INFORMATION GIVEN -
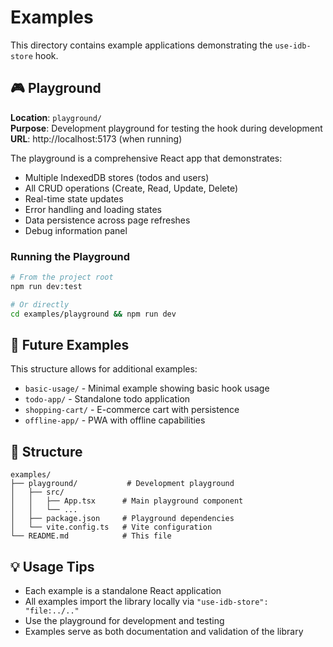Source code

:# Examples

This directory contains example applications demonstrating the `use-idb-store` hook.

## 🎮 Playground

**Location**: `playground/`  
**Purpose**: Development playground for testing the hook during development  
**URL**: http://localhost:5173 (when running)

The playground is a comprehensive React app that demonstrates:

- Multiple IndexedDB stores (todos and users)
- All CRUD operations (Create, Read, Update, Delete)
- Real-time state updates
- Error handling and loading states
- Data persistence across page refreshes
- Debug information panel

### Running the Playground

```bash
# From the project root
npm run dev:test

# Or directly
cd examples/playground && npm run dev
```

## 🚀 Future Examples

This structure allows for additional examples:

- `basic-usage/` - Minimal example showing basic hook usage
- `todo-app/` - Standalone todo application
- `shopping-cart/` - E-commerce cart with persistence
- `offline-app/` - PWA with offline capabilities

## 📁 Structure

```
examples/
├── playground/           # Development playground
│   ├── src/
│   │   ├── App.tsx      # Main playground component
│   │   └── ...
│   ├── package.json     # Playground dependencies
│   └── vite.config.ts   # Vite configuration
└── README.md            # This file
```

## 💡 Usage Tips

- Each example is a standalone React application
- All examples import the library locally via `"use-idb-store": "file:../.."`
- Use the playground for development and testing
- Examples serve as both documentation and validation of the library
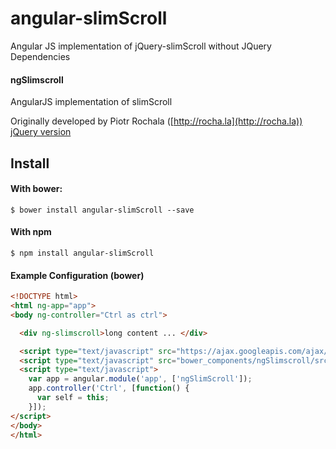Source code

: # angular-slimScroll
Angular JS implementation of jQuery-slimScroll without JQuery Dependencies

#### ngSlimscroll
AngularJS implementation of slimScroll

Originally developed by Piotr Rochala ([http://rocha.la](http://rocha.la))
[jQuery version](https://github.com/rochal/jQuery-slimScroll)

Install
-------

#### With bower:

    $ bower install angular-slimScroll --save

#### With npm

    $ npm install angular-slimScroll

#### Example Configuration (bower)
```html
<!DOCTYPE html>
<html ng-app="app">
<body ng-controller="Ctrl as ctrl">

  <div ng-slimscroll>long content ... </div>

  <script type="text/javascript" src="https://ajax.googleapis.com/ajax/libs/angularjs/1.4.0/angular.min.js"></script>
  <script type="text/javascript" src="bower_components/ngSlimscroll/src/js/ngSlimscroll.js"></script>
  <script type="text/javascript">
    var app = angular.module('app', ['ngSlimScroll']);
    app.controller('Ctrl', [function() {
	  var self = this;
    }]);
</script>
</body>
</html>
```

YOUR TASK - Every line of the listing should be repeated exactly; no picture should appear.

RESPONSE BOX -
Source code

:# Examples

This directory contains example applications demonstrating the `use-idb-store` hook.

## 🎮 Playground

**Location**: `playground/`  
**Purpose**: Development playground for testing the hook during development  
**URL**: http://localhost:5173 (when running)

The playground is a comprehensive React app that demonstrates:

- Multiple IndexedDB stores (todos and users)
- All CRUD operations (Create, Read, Update, Delete)
- Real-time state updates
- Error handling and loading states
- Data persistence across page refreshes
- Debug information panel

### Running the Playground

```bash
# From the project root
npm run dev:test

# Or directly
cd examples/playground && npm run dev
```

## 🚀 Future Examples

This structure allows for additional examples:

- `basic-usage/` - Minimal example showing basic hook usage
- `todo-app/` - Standalone todo application
- `shopping-cart/` - E-commerce cart with persistence
- `offline-app/` - PWA with offline capabilities

## 📁 Structure

```
examples/
├── playground/           # Development playground
│   ├── src/
│   │   ├── App.tsx      # Main playground component
│   │   └── ...
│   ├── package.json     # Playground dependencies
│   └── vite.config.ts   # Vite configuration
└── README.md            # This file
```

## 💡 Usage Tips

- Each example is a standalone React application
- All examples import the library locally via `"use-idb-store": "file:../.."`
- Use the playground for development and testing
- Examples serve as both documentation and validation of the library
Source code

: # angular-slimScroll
Angular JS implementation of jQuery-slimScroll without JQuery Dependencies

#### ngSlimscroll
AngularJS implementation of slimScroll

Originally developed by Piotr Rochala ([http://rocha.la](http://rocha.la))
[jQuery version](https://github.com/rochal/jQuery-slimScroll)

Install
-------

#### With bower:

    $ bower install angular-slimScroll --save

#### With npm

    $ npm install angular-slimScroll

#### Example Configuration (bower)
```html
<!DOCTYPE html>
<html ng-app="app">
<body ng-controller="Ctrl as ctrl">

  <div ng-slimscroll>long content ... </div>

  <script type="text/javascript" src="https://ajax.googleapis.com/ajax/libs/angularjs/1.4.0/angular.min.js"></script>
  <script type="text/javascript" src="bower_components/ngSlimscroll/src/js/ngSlimscroll.js"></script>
  <script type="text/javascript">
    var app = angular.module('app', ['ngSlimScroll']);
    app.controller('Ctrl', [function() {
	  var self = this;
    }]);
</script>
</body>
</html>
```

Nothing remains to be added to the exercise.